In “Nouvelle Vague,” Richard Linklater (“The Before Trilogy” and “Boyhood”) has made a meticulous homage to Godard and his 1960 debut film “Breathless,” which stars Jean-Paul Belmondo (a cool, casual Aubry Dullin) and Jean Seberg (a tense Zoey Deutch with less charm than Seberg) as the doomed lovers.
The film breaks from narrative continuity, uses handheld cameras, non-linear editing, on-location shooting, and natural lighting to challenge traditional filmmaking conventions.

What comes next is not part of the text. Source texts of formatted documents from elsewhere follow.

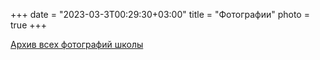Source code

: 
+++
date = "2023-03-3T00:29:30+03:00"
title = "Фотографии"
photo = true
+++


<a href="https://photos.app.goo.gl/LGzNhAaYvwLjHu3d7" target="_blank">Архив всех фотографий школы</a><br /><br />
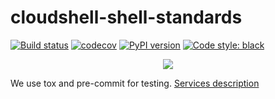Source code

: # cloudshell-shell-standards
[![Build status](https://github.com/QualiSystems/cloudshell-shell-standards/workflows/CI/badge.svg?branch=master)](https://github.com/QualiSystems/cloudshell-shell-standards/actions?query=branch%3Amaster)
[![codecov](https://codecov.io/gh/QualiSystems/cloudshell-shell-standards/branch/master/graph/badge.svg)](https://codecov.io/gh/QualiSystems/cloudshell-shell-standards)
[![PyPI version](https://shields.io/pypi/v/cloudshell-shell-standards)](https://pypi.org/project/cloudshell-shell-standards)
[![Code style: black](https://img.shields.io/badge/code%20style-black-000000.svg)](https://github.com/python/black)

<p align="center">
<img src="https://github.com/QualiSystems/devguide_source/raw/master/logo.png"></img>
</p>

We use tox and pre-commit for testing. [Services description](https://github.com/QualiSystems/cloudshell-package-repo-template#description-of-services)
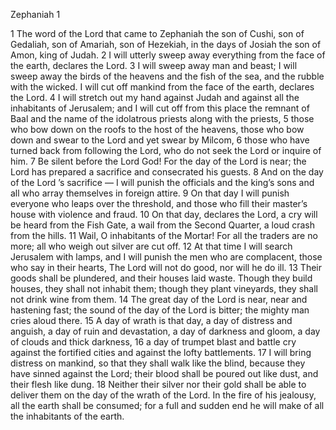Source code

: Zephaniah 1

1	The word of the Lord that came to Zephaniah the son of Cushi, son of Gedaliah, son of Amariah, son of Hezekiah, in the days of Josiah the son of Amon, king of Judah.
2	I will utterly sweep away everything from the face of the earth, declares the Lord.
3	I will sweep away man and beast; I will sweep away the birds of the heavens and the fish of the sea, and the rubble with the wicked. I will cut off mankind from the face of the earth, declares the Lord.
4	I will stretch out my hand against Judah and against all the inhabitants of Jerusalem; and I will cut off from this place the remnant of Baal and the name of the idolatrous priests along with the priests,
5	those who bow down on the roofs to the host of the heavens, those who bow down and swear to the Lord and yet swear by Milcom,
6	those who have turned back from following the Lord, who do not seek the Lord or inquire of him.
7	Be silent before the Lord God! For the day of the Lord is near; the Lord has prepared a sacrifice and consecrated his guests.
8	And on the day of the Lord ’s sacrifice — I will punish the officials and the king’s sons and all who array themselves in foreign attire.
9	On that day I will punish everyone who leaps over the threshold, and those who fill their master’s house with violence and fraud.
10	On that day, declares the Lord, a cry will be heard from the Fish Gate, a wail from the Second Quarter, a loud crash from the hills.
11	Wail, O inhabitants of the Mortar! For all the traders are no more; all who weigh out silver are cut off.
12	At that time I will search Jerusalem with lamps, and I will punish the men who are complacent, those who say in their hearts, The Lord will not do good, nor will he do ill.
13	Their goods shall be plundered, and their houses laid waste. Though they build houses, they shall not inhabit them; though they plant vineyards, they shall not drink wine from them.
14	The great day of the Lord is near, near and hastening fast; the sound of the day of the Lord is bitter; the mighty man cries aloud there.
15	A day of wrath is that day, a day of distress and anguish, a day of ruin and devastation, a day of darkness and gloom, a day of clouds and thick darkness,
16	a day of trumpet blast and battle cry against the fortified cities and against the lofty battlements.
17	I will bring distress on mankind, so that they shall walk like the blind, because they have sinned against the Lord; their blood shall be poured out like dust, and their flesh like dung.
18	Neither their silver nor their gold shall be able to deliver them on the day of the wrath of the Lord. In the fire of his jealousy, all the earth shall be consumed; for a full and sudden end he will make of all the inhabitants of the earth.


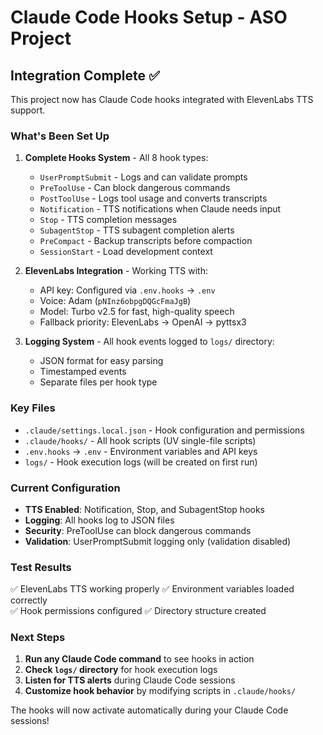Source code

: # Claude Code Hooks Setup - ASO Project

## Integration Complete ✅

This project now has Claude Code hooks integrated with ElevenLabs TTS support.

### What's Been Set Up

1. **Complete Hooks System** - All 8 hook types:
   - `UserPromptSubmit` - Logs and can validate prompts
   - `PreToolUse` - Can block dangerous commands
   - `PostToolUse` - Logs tool usage and converts transcripts
   - `Notification` - TTS notifications when Claude needs input
   - `Stop` - TTS completion messages
   - `SubagentStop` - TTS subagent completion alerts
   - `PreCompact` - Backup transcripts before compaction
   - `SessionStart` - Load development context

2. **ElevenLabs Integration** - Working TTS with:
   - API key: Configured via `.env.hooks` → `.env`
   - Voice: Adam (`pNInz6obpgDQGcFmaJgB`)
   - Model: Turbo v2.5 for fast, high-quality speech
   - Fallback priority: ElevenLabs → OpenAI → pyttsx3

3. **Logging System** - All hook events logged to `logs/` directory:
   - JSON format for easy parsing
   - Timestamped events
   - Separate files per hook type

### Key Files

- `.claude/settings.local.json` - Hook configuration and permissions
- `.claude/hooks/` - All hook scripts (UV single-file scripts)
- `.env.hooks` → `.env` - Environment variables and API keys
- `logs/` - Hook execution logs (will be created on first run)

### Current Configuration

- **TTS Enabled**: Notification, Stop, and SubagentStop hooks
- **Logging**: All hooks log to JSON files
- **Security**: PreToolUse can block dangerous commands
- **Validation**: UserPromptSubmit logging only (validation disabled)

### Test Results

✅ ElevenLabs TTS working properly
✅ Environment variables loaded correctly  
✅ Hook permissions configured
✅ Directory structure created

### Next Steps

1. **Run any Claude Code command** to see hooks in action
2. **Check `logs/` directory** for hook execution logs
3. **Listen for TTS alerts** during Claude Code sessions
4. **Customize hook behavior** by modifying scripts in `.claude/hooks/`

The hooks will now activate automatically during your Claude Code sessions!
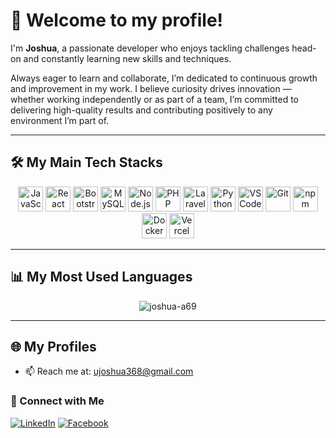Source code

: # 👋 Welcome to my profile!

I'm **Joshua**, a passionate developer who enjoys tackling challenges head-on and constantly learning new skills and techniques.

Always eager to learn and collaborate, I’m dedicated to continuous growth and improvement in my work. I believe curiosity drives innovation — whether working independently or as part of a team, I’m committed to delivering high-quality results and contributing positively to any environment I’m part of.

---

## 🛠 My Main Tech Stacks

<p align="center">
  <!-- Frontend -->
  <img src="https://cdn.simpleicons.org/javascript/F7DF1E" width="40" height="40" alt="JavaScript" />
  <img src="https://cdn.simpleicons.org/react/61DAFB" width="40" height="40" alt="React" />
  <img src="https://cdn.simpleicons.org/bootstrap/7952B3" width="40" height="40" alt="Bootstrap" />

  <!-- Backend -->
  <img src="https://cdn.simpleicons.org/mysql/4479A1" width="40" height="40" alt="MySQL" />
  <img src="https://cdn.simpleicons.org/nodedotjs/339933" width="40" height="40" alt="Node.js" />
  <img src="https://cdn.simpleicons.org/php/777BB4" width="40" height="40" alt="PHP" />
  <img src="https://cdn.simpleicons.org/laravel/FF2D20" width="40" height="40" alt="Laravel" />

  <!-- Languages -->
  <img src="https://cdn.simpleicons.org/python/3776AB" width="40" height="40" alt="Python" />

  <!-- Tools -->
 <img src="https://cdn.simpleicons.org/visualstudiocode" width="40" height="40" alt="VS Code" />
  <img src="https://cdn.simpleicons.org/git/F05032" width="40" height="40" alt="Git" />
  <img src="https://cdn.simpleicons.org/npm/CB3837" width="40" height="40" alt="npm" />
  <img src="https://cdn.simpleicons.org/docker/2496ED" width="40" height="40" alt="Docker" />
  <img src="https://cdn.simpleicons.org/vercel/000000" width="40" height="40" alt="Vercel" />
</p>

---

## 📊 My Most Used Languages
<p align="center">
  <img src="https://github-readme-stats.vercel.app/api/top-langs?username=joshua-a69&show_icons=true&locale=en&layout=compact&theme=react" alt="joshua-a69" />
</p>

---

## 🌐 My Profiles

- 📫 Reach me at: [ujoshua368@gmail.com](mailto:ujoshua368@gmail.com)

### 🤝 Connect with Me

[![LinkedIn](https://img.shields.io/badge/-LinkedIn-0077B5?style=flat&logo=linkedin&logoColor=white)](https://www.linkedin.com/in/joshua-russel-uy-a9b024243/)
[![Facebook](https://img.shields.io/badge/-Facebook-1877F2?style=flat&logo=facebook&logoColor=white)](https://www.facebook.com/joshua.uy.14)
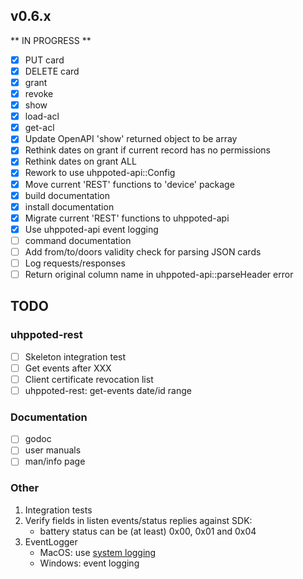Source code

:## v0.6.x

** IN PROGRESS **

- [x] PUT card
- [x] DELETE card
- [x] grant
- [x] revoke
- [x] show
- [x] load-acl
- [x] get-acl
- [x] Update OpenAPI 'show' returned object to be array
- [x] Rethink dates on grant if current record has no permissions
- [x] Rethink dates on grant ALL
- [x] Rework to use uhppoted-api::Config
- [x] Move current 'REST' functions to 'device' package
- [x] build documentation
- [x] install documentation
- [x] Migrate current 'REST' functions to uhppoted-api
- [x] Use uhppoted-api event logging
- [ ] command documentation
- [ ] Add from/to/doors validity check for parsing JSON cards
- [ ] Log requests/responses
- [ ] Return original column name in uhppoted-api::parseHeader error

## TODO

### uhppoted-rest
- [ ] Skeleton integration test
- [ ] Get events after XXX
- [ ] Client certificate revocation list
- [ ] uhppoted-rest: get-events date/id range

### Documentation

- [ ] godoc
- [ ] user manuals
- [ ] man/info page

### Other

1.  Integration tests
2.  Verify fields in listen events/status replies against SDK:
    - battery status can be (at least) 0x00, 0x01 and 0x04
3.  EventLogger 
    - MacOS: use [system logging](https://developer.apple.com/documentation/os/logging)
    - Windows: event logging
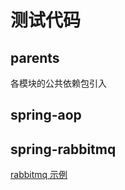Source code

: # 测试代码

## parents

各模块的公共依赖包引入

## spring-aop



## spring-rabbitmq 

[rabbitmq 示例](http://blog.csdn.net/lmj623565791/article/details/37706355)


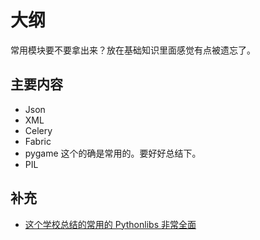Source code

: 
# 大纲


常用模块要不要拿出来？放在基础知识里面感觉有点被遗忘了。

## 主要内容



- Json
- XML
- Celery
- Fabric
- pygame  这个的确是常用的。要好好总结下。
- PIL





## 补充


- [这个学校总结的常用的 Pythonlibs 非常全面](https://www.lfd.uci.edu/~gohlke/Pythonlibs/#opencv)

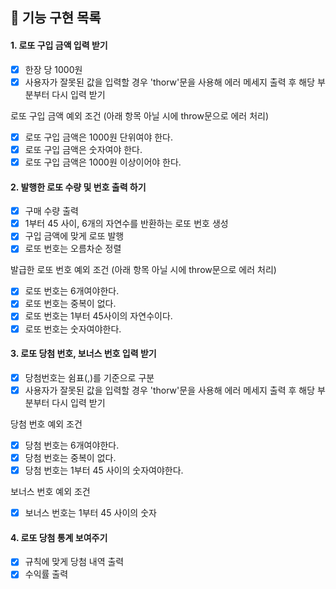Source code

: ## 🚀 기능 구현 목록

#### 1. 로또 구입 금액 입력 받기

- [x] 한장 당 1000원
- [x] 사용자가 잘못된 값을 입력할 경우 'thorw'문을 사용해 에러 메세지 출력 후 해당 부분부터 다시 입력 받기

로또 구입 금액 예외 조건 (아래 항목 아닐 시에 throw문으로 에러 처리)

- [x] 로또 구입 금액은 1000원 단위여야 한다.
- [x] 로또 구입 금액은 숫자여야 한다.
- [x] 로또 구입 금액은 1000원 이상이어야 한다.

#### 2. 발행한 로또 수량 및 번호 출력 하기

- [x] 구매 수량 출력
- [x] 1부터 45 사이, 6개의 자연수를 반환하는 로또 번호 생성
- [x] 구입 금액에 맞게 로또 발행
- [x] 로또 번호는 오름차순 정렬

발급한 로또 번호 예외 조건 (아래 항목 아닐 시에 throw문으로 에러 처리)

- [x] 로또 번호는 6개여야한다.
- [x] 로또 번호는 중복이 없다.
- [x] 로또 번호는 1부터 45사이의 자연수이다.
- [x] 로또 번호는 숫자여야한다.

#### 3. 로또 당첨 번호, 보너스 번호 입력 받기

- [x] 당첨번호는 쉼표(,)를 기준으로 구분
- [x] 사용자가 잘못된 값을 입력할 경우 'thorw'문을 사용해 에러 메세지 출력 후 해당 부분부터 다시 입력 받기

당첨 번호 예외 조건

- [x] 당첨 번호는 6개여야한다.
- [x] 당첨 번호는 중복이 없다.
- [x] 당첨 번호는 1부터 45 사이의 숫자여야한다.

보너스 번호 예외 조건

- [x] 보너스 번호는 1부터 45 사이의 숫자

#### 4. 로또 당첨 통계 보여주기

- [x] 규칙에 맞게 당첨 내역 출력
- [x] 수익률 출력
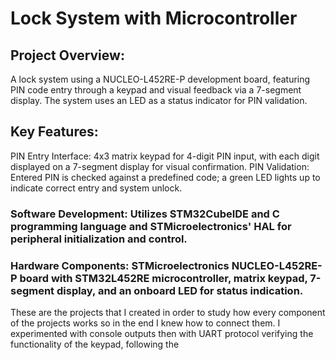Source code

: # Lock System with Microcontroller

## Project Overview: 
A lock system using a NUCLEO-L452RE-P development board, featuring PIN code entry through a keypad and visual feedback via a 7-segment display. The system uses an LED as a status indicator for PIN validation.
## Key Features:
PIN Entry Interface: 4x3 matrix keypad for 4-digit PIN input, with each digit displayed on a 7-segment display for visual confirmation.
PIN Validation: Entered PIN is checked against a predefined code; a green LED lights up to indicate correct entry and system unlock.
### Software Development: Utilizes STM32CubeIDE and C programming language and STMicroelectronics' HAL for peripheral initialization and control.
### Hardware Components: STMicroelectronics NUCLEO-L452RE-P board with STM32L452RE microcontroller, matrix keypad, 7-segment display, and an onboard LED for status indication.

These are the projects that I created in order to study how every component of the projects works so in the 
end I knew how to connect them. I experimented with console outputs then with UART protocol verifying the 
functionality of the keypad, following the 
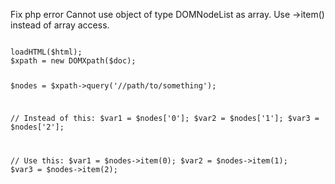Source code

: <p>Fix php error Cannot use object of type DOMNodeList as array. Use ->item() instead of array access.</p>

<code name="php">
<?php
$doc = new DOMDocument();
@$doc->loadHTML($html);
$xpath = new DOMXpath($doc);

$nodes = $xpath->query('//path/to/something');

// Instead of this:
$var1 = $nodes['0'];
$var2 = $nodes['1'];
$var3 = $nodes['2'];

// Use this:
$var1 = $nodes->item(0);
$var2 = $nodes->item(1);
$var3 = $nodes->item(2);
</code>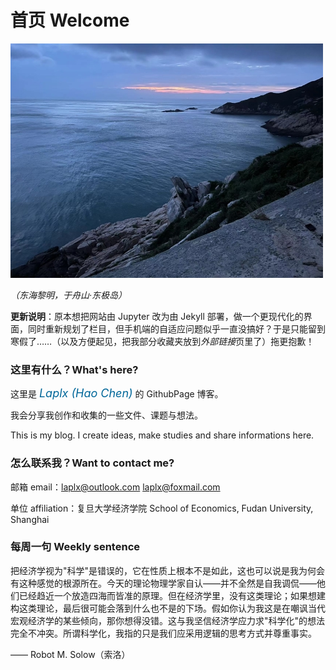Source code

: # 首页 Welcome

![](./introg.jpg)

*（东海黎明，于舟山·东极岛）*

**更新说明**：原本想把网站由 Jupyter 改为由 Jekyll 部署，做一个更现代化的界面，同时重新规划了栏目，但手机端的自适应问题似乎一直没搞好？于是只能留到寒假了……（以及方便起见，把我部分收藏夹放到*外部链接*页里了）拖更抱歉！

### 这里有什么？What's here?

这里是 <font size=4 color=#006699><i>Laplx (Hao Chen)</i></font> 的 GithubPage 博客。

我会分享我创作和收集的一些文件、课题与想法。

This is my blog. I create ideas, make studies and share informations here.

### 怎么联系我？Want to contact me?

邮箱 email：laplx@outlook.com  laplx@foxmail.com

单位 affiliation：复旦大学经济学院 School of Economics, Fudan University, Shanghai

### 每周一句  Weekly sentence

把经济学视为"科学"是错误的，它在性质上根本不是如此，这也可以说是我为何会有这种感觉的根源所在。今天的理论物理学家自认——并不全然是自我调侃——他们已经趋近一个放造四海而皆准的原理。但在经济学里，没有这类理论；如果想建构这类理论，最后很可能会落到什么也不是的下场。假如你认为我这是在嘲讽当代宏观经济学的某些倾向，那你想得没错。这与我坚信经济学应力求"科学化"的想法完全不冲突。所谓科学化，我指的只是我们应采用逻辑的思考方式并尊重事实。

—— Robot M. Solow（索洛）
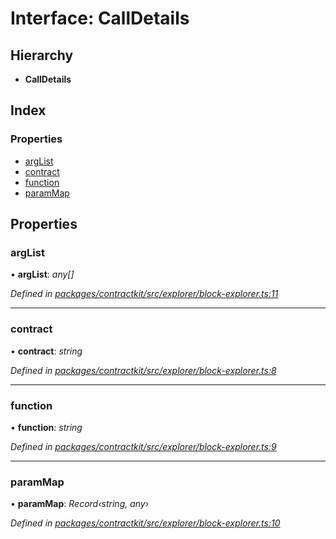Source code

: # Interface: CallDetails

## Hierarchy

* **CallDetails**

## Index

### Properties

* [argList](_explorer_block_explorer_.calldetails.md#arglist)
* [contract](_explorer_block_explorer_.calldetails.md#contract)
* [function](_explorer_block_explorer_.calldetails.md#function)
* [paramMap](_explorer_block_explorer_.calldetails.md#parammap)

## Properties

###  argList

• **argList**: *any[]*

*Defined in [packages/contractkit/src/explorer/block-explorer.ts:11](https://github.com/celo-org/celo-monorepo/blob/6049da1fa/packages/contractkit/src/explorer/block-explorer.ts#L11)*

___

###  contract

• **contract**: *string*

*Defined in [packages/contractkit/src/explorer/block-explorer.ts:8](https://github.com/celo-org/celo-monorepo/blob/6049da1fa/packages/contractkit/src/explorer/block-explorer.ts#L8)*

___

###  function

• **function**: *string*

*Defined in [packages/contractkit/src/explorer/block-explorer.ts:9](https://github.com/celo-org/celo-monorepo/blob/6049da1fa/packages/contractkit/src/explorer/block-explorer.ts#L9)*

___

###  paramMap

• **paramMap**: *Record‹string, any›*

*Defined in [packages/contractkit/src/explorer/block-explorer.ts:10](https://github.com/celo-org/celo-monorepo/blob/6049da1fa/packages/contractkit/src/explorer/block-explorer.ts#L10)*
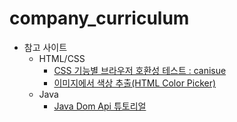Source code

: # company_curriculum

* 참고 사이트 
  * HTML/CSS
    * [CSS 기능별 브라우저 호환성 테스트 : canisue](https://caniuse.com)
    * [이미지에서 색상 추출(HTML Color Picker)](https://www.w3schools.com/colors/colors_picker.asp)
  * Java
    * [Java Dom Api 튜토리얼](https://howtodoinjava.com/java/xml/read-xml-dom-parser-example/)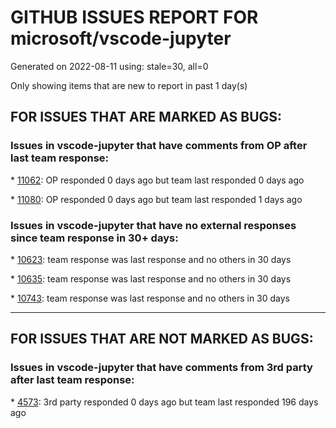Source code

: 
# GITHUB ISSUES REPORT FOR microsoft/vscode-jupyter


Generated on 2022-08-11 using: stale=30, all=0


Only showing items that are new to report in past 1 day(s)


## FOR ISSUES THAT ARE MARKED AS BUGS:


### Issues in vscode-jupyter that have comments from OP after last team response:


\* [11062](https://github.com/microsoft/vscode-jupyter/issues/11062 "IntelliSense works in python file (.py) but not in notebook (.ipynb)"): OP responded 0 days ago but team last responded 0 days ago

\* [11080](https://github.com/microsoft/vscode-jupyter/issues/11080 "Kernels on remote computes listed multiple times"): OP responded 0 days ago but team last responded 1 days ago

### Issues in vscode-jupyter that have no external responses since team response in 30+ days:


\* [10623](https://github.com/microsoft/vscode-jupyter/issues/10623 "Interactive python takes way too long to load. "): team response was last response and no others in 30 days

\* [10635](https://github.com/microsoft/vscode-jupyter/issues/10635 "Breakpoint in unrelated code causes issues with interactive debugging"): team response was last response and no others in 30 days

\* [10743](https://github.com/microsoft/vscode-jupyter/issues/10743 "VS Code does not open exported HTML file when running a notebook via Azure ML setup"): team response was last response and no others in 30 days

---

## FOR ISSUES THAT ARE NOT MARKED AS BUGS:


### Issues in vscode-jupyter that have comments from 3rd party after last team response:


\* [4573](https://github.com/microsoft/vscode-jupyter/issues/4573 "Support a notebook &quot;scratch pad&quot; and/or integrate interactive window experience for notebooks"): 3rd party responded 0 days ago but team last responded 196 days ago
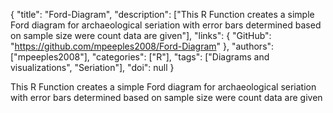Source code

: {
  "title": "Ford-Diagram",
  "description": ["This R Function creates a simple Ford diagram for archaeological seriation with error bars determined based on sample size were count data are given"],
  "links": {
    "GitHub": "https://github.com/mpeeples2008/Ford-Diagram"
  },
  "authors": ["mpeeples2008"],
  "categories": ["R"],
  "tags": ["Diagrams and visualizations", "Seriation"],
  "doi": null
}

<!-- Generated by csv2md.R – do not edit by hand -->

This R Function creates a simple Ford diagram for archaeological seriation with error bars determined based on sample size were count data are given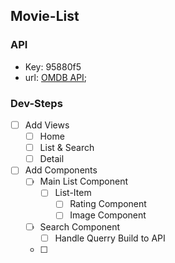 ## Movie-List

### API

- Key: 95880f5
- url: [OMDB API]("https://www.omdbapi.com");

### Dev-Steps

- [ ] Add Views
  - [ ] Home
  - [ ] List & Search
  - [ ] Detail
- [ ] Add Components
  - [ ] Main List Component
    - [ ] List-Item
      - [ ] Rating Component
      - [ ] Image Component
  - [ ] Search Component
    - [ ] Handle Querry Build to API
  - [ ]
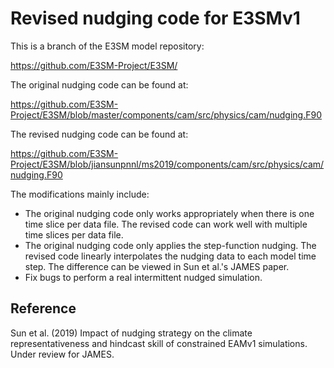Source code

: 
Revised nudging code for E3SMv1 
================================================================================

This is a branch of the E3SM model repository: 

https://github.com/E3SM-Project/E3SM/

The original nudging code can be found at: 

https://github.com/E3SM-Project/E3SM/blob/master/components/cam/src/physics/cam/nudging.F90

The revised nudging code can be found at: 

https://github.com/E3SM-Project/E3SM/blob/jiansunpnnl/ms2019/components/cam/src/physics/cam/nudging.F90

The modifications mainly include:
  * The original nudging code only works appropriately when there is one time slice per data file. The revised code can work well with multiple time slices per data file.
  * The original nudging code only applies the step-function nudging. The revised code linearly interpolates the nudging data to each model time step. The difference can be viewed in Sun et al.'s JAMES paper.
  * Fix bugs to perform a real intermittent nudged simulation.


Reference
--------------------------------------------------------------------------------
Sun et al. (2019) Impact of nudging strategy on the climate representativeness and hindcast skill of constrained EAMv1 simulations. Under review for JAMES. 

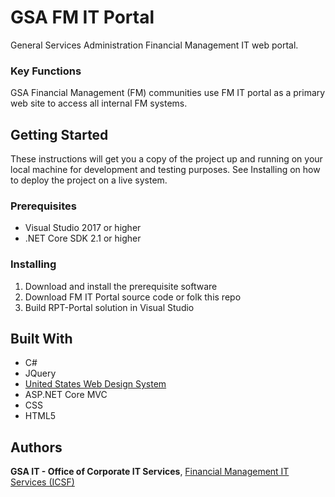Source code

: # GSA FM IT Portal
General Services Administration Financial Management IT web portal. 

### Key Functions 
GSA Financial Management (FM) communities use FM IT portal as a primary web site to access all internal FM systems.

## Getting Started
These instructions will get you a copy of the project up and running on your local machine for development and testing purposes. See Installing on how to deploy the project on a live system.

### Prerequisites
- Visual Studio 2017 or higher
- .NET Core SDK 2.1 or higher

### Installing
1. Download and install the prerequisite software
2. Download FM IT Portal source code or folk this repo
3. Build RPT-Portal solution in Visual Studio

## Built With
- C#
- JQuery
- [United States Web Design System](https://designsystem.digital.gov)
- ASP.NET Core MVC
- CSS
- HTML5

## Authors

**GSA IT - Office of Corporate IT Services**, [Financial Management IT Services (ICSF)](https://github.com/orgs/GSA/teams/corporate-it-services/members)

Linklater’s film contains images and scenes that skillfully copy Godard’s, and it provides credits in French. Still there are no unsettling jump cuts or any breaking of the fourth wall. It is also sweeter and lighter than Godard’s film.
In his career, Linklater has gone his own way (e.g., “Boyhood” and “The Before Trilogy”), creating films that are truly original and unconventional but less experimental than Godard.
The basic story for “Breathless,” written by Truffaut and Godard, is based on a sensational true-crime story about a tough guy who shoots a cop and acquires an American girlfriend on the run. He grabs at romance while he can, always aware that a cop killer’s days are numbered and bound by death.
All this is contained in Linklater’s treatment of Godard’s direction of “Breathless.” With this film, Linklater has created an homage to Godard and the New Wave as well. He views Godard as an ambitious, arrogant director who saw himself as a genius and listened to few people. But Godard was gifted and made a groundbreaking film without a script, and with the lines worked out on the day of the shooting. He also took time off during the hours he was supposed to be shooting to think.
Here, actor Guillaume Marbeck portrays a less dismissive Godard who is always filling his film with quotations and talks about “reality not being continuity” and claiming “to make films is to ask questions.” There are fights with his producer over money, and Seburg wants less chaos and a script to work from and keeps on threatening to quit. But the film is finally completed with the famous death scene where Belmondo’s last words are “disgusting.” And Seburg asks, “What’s disgusting?” The conclusion remains enigmatic, but still chilling.
If one expects a penetrating look at the main characters, one will be somewhat disappointed. This is a stylish, watchable homage that softens the hard edges of Godard but never sentimentalizes him.